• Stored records
+-------+
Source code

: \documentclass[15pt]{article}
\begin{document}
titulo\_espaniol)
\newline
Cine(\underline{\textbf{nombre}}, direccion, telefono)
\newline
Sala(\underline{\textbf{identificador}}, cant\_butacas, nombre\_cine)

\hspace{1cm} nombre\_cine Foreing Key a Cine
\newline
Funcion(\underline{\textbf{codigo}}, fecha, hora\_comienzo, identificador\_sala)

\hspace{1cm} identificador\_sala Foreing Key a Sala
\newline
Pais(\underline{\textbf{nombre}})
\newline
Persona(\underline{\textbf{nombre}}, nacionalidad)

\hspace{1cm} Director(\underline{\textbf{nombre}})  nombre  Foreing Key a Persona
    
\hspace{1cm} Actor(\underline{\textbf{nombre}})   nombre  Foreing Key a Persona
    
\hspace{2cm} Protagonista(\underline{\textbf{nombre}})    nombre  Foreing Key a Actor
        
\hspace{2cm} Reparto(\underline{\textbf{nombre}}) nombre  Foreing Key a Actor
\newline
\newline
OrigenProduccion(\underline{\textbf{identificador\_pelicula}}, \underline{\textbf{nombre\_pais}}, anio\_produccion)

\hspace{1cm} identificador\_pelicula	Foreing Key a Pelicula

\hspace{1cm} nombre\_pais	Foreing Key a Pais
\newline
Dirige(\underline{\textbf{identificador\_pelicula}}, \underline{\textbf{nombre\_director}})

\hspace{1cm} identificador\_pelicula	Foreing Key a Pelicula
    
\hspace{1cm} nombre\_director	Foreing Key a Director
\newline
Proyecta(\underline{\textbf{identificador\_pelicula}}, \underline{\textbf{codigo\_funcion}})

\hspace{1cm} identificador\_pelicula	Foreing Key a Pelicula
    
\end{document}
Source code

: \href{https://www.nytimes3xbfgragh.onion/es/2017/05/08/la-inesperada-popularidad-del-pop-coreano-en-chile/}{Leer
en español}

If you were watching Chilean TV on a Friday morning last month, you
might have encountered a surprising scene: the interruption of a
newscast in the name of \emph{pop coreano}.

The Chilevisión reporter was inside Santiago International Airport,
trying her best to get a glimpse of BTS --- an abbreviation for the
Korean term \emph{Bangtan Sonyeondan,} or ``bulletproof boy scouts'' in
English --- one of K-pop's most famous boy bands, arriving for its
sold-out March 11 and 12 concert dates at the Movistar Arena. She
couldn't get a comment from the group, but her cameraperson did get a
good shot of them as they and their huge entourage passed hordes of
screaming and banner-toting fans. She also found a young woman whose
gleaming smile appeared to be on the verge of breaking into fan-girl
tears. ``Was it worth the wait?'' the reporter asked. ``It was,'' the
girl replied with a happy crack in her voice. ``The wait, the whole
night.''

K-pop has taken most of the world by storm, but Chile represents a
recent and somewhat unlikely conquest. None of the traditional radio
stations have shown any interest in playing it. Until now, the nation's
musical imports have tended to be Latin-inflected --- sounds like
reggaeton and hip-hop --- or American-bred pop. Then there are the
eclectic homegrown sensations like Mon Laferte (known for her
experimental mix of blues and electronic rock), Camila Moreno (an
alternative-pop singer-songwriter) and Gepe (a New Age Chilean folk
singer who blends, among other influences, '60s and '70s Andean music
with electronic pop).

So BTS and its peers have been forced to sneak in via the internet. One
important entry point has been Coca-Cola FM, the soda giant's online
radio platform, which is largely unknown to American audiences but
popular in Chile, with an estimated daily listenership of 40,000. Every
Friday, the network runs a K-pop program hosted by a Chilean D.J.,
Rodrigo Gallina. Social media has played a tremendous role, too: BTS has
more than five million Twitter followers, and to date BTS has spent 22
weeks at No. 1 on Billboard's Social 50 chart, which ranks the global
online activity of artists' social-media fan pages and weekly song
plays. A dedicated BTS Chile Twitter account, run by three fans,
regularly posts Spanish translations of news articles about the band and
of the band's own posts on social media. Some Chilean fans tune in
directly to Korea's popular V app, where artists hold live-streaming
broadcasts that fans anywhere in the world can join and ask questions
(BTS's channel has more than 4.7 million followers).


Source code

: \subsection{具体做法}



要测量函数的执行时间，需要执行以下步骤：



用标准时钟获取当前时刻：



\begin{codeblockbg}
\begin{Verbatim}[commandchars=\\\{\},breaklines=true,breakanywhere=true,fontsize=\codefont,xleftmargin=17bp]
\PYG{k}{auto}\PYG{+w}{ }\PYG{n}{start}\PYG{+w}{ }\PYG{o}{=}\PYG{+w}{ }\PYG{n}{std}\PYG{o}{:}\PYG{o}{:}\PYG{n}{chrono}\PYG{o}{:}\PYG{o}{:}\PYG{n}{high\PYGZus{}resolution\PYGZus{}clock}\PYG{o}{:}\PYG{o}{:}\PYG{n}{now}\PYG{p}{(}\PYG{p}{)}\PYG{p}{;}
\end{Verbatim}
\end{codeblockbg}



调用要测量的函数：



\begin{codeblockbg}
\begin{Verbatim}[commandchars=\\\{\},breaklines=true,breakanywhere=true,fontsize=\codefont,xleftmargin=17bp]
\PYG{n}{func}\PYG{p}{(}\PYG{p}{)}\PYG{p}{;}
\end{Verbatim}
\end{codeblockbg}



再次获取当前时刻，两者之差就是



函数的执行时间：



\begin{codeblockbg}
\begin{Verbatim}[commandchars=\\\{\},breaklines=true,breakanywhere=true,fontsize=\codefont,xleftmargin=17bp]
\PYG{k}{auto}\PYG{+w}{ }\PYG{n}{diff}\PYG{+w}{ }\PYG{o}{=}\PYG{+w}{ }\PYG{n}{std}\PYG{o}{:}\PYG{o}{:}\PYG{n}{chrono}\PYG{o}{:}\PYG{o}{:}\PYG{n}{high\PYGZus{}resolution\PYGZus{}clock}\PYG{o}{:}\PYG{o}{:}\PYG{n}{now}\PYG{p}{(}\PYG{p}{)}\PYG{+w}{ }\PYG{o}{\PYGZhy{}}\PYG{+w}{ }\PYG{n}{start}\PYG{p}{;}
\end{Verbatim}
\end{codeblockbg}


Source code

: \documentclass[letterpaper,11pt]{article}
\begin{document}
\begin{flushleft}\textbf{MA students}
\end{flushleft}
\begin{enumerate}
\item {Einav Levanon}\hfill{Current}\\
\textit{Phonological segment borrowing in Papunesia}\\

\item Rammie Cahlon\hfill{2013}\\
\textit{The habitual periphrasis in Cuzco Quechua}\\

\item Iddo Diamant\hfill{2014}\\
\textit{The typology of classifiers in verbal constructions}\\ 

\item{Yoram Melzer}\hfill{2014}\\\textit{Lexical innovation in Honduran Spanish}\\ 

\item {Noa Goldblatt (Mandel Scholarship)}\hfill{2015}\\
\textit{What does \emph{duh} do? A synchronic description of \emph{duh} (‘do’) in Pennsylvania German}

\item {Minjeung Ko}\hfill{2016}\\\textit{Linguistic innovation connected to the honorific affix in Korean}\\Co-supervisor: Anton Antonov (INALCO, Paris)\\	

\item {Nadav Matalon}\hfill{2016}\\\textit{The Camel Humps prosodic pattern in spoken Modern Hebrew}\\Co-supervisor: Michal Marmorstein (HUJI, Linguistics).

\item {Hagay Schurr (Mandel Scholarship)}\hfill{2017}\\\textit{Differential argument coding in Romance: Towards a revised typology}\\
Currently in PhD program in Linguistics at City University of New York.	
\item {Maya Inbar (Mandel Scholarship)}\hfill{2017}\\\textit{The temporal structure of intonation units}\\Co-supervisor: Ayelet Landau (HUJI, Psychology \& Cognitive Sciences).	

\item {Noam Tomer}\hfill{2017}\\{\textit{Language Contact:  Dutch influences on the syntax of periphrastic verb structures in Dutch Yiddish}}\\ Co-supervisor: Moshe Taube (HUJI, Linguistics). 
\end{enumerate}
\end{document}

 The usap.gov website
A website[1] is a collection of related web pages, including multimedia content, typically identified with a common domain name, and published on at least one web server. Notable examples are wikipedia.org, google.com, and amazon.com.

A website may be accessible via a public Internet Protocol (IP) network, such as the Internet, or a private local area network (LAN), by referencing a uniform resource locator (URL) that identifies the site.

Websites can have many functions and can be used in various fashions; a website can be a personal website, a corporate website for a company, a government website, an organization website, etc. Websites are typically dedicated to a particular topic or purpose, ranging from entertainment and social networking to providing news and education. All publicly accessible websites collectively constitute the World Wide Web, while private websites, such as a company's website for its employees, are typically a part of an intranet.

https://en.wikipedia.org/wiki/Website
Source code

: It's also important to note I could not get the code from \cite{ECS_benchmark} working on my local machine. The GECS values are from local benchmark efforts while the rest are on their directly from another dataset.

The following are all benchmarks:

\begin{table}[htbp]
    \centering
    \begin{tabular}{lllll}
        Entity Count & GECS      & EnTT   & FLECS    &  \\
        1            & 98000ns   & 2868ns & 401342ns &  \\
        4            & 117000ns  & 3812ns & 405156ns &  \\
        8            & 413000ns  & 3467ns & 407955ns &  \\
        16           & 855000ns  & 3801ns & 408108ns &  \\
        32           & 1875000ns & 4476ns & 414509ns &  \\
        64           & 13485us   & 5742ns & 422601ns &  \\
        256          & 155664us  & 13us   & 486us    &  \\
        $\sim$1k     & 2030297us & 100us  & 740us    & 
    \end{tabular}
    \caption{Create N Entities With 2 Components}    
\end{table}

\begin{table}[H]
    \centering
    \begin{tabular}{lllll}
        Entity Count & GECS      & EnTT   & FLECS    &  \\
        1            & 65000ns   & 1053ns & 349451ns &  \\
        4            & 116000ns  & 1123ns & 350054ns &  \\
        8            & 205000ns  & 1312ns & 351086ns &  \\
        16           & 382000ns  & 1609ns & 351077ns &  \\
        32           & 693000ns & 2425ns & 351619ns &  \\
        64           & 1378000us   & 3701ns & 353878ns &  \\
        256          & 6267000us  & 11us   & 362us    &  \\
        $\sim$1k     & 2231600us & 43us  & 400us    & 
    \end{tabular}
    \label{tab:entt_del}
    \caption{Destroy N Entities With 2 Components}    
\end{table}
+-------+
• Work to complete
Copy exactly the line that contains "693000ns & 2425ns" and every line after it through the end of the entries, with nothing added.

• Exercise solution
        32           & 693000ns & 2425ns & 351619ns &  \\
        64           & 1378000us   & 3701ns & 353878ns &  \\
        256          & 6267000us  & 11us   & 362us    &  \\
        $\sim$1k     & 2231600us & 43us  & 400us    & 
    \end{tabular}
    \label{tab:entt_del}
    \caption{Destroy N Entities With 2 Components}    
\end{table}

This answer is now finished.